Umso erfrischender ist es, bei Dahmer u.a. zu lesen: "Die 
kapitalistische Krise ist Verwertungskrise; ihre letzte Ursache ist 
defizitaere Mehrwertproduktion. Sie ist in eins Manifestation und 
Korrektiv des tendenziellen Falls der Profitrate" (S. 335).
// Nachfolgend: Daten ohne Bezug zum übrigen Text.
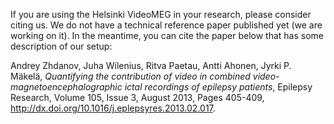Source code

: If you are using the Helsinki VideoMEG in your research, please consider citing us. We do not have a technical reference paper published yet (we are working on it). In the meantime, you can cite the paper below that has some description of our setup:

Andrey Zhdanov, Juha Wilenius, Ritva Paetau, Antti Ahonen, Jyrki P. Mäkelä, _Quantifying the contribution of video in combined video-magnetoencephalographic ictal recordings of epilepsy patients_, Epilepsy Research, Volume 105, Issue 3, August 2013, Pages 405-409, http://dx.doi.org/10.1016/j.eplepsyres.2013.02.017.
Der Stalinismus hat in der Sowjetunion der Revolution den Garaus 
gemacht und die internationale ArbeiterInnenbewegung an das "Moskauer 
Zentrum" gefesselt und so eine lange Serie von Niederlagen 
mitverursacht: Deutschland 1933, Spanien 1936 --1939, Griechenland am 
Ende des 2.Weltkriegs etc.
Trotzki und die Linksopposition nahmen die herkulische Herausforderung 
an, "gegen den Strom zu schwimmen". Bei aller revolutionaerer 
Zuversicht wagte Trotzki 1939 auch eine pessimistische Prognose. "Wenn 
das Weltproletariat wirklich unfaehig ist, die Mission zu erfuellen, 
die ihm der Gang der Geschichte auferlegt hat, dann waere offenbar ein 
neues 'minimales' Programm notwendig -- zum Schutz der Interessen der 
Sklaven einer totalitaeren buerokratischen Gesellschaft" (S 385).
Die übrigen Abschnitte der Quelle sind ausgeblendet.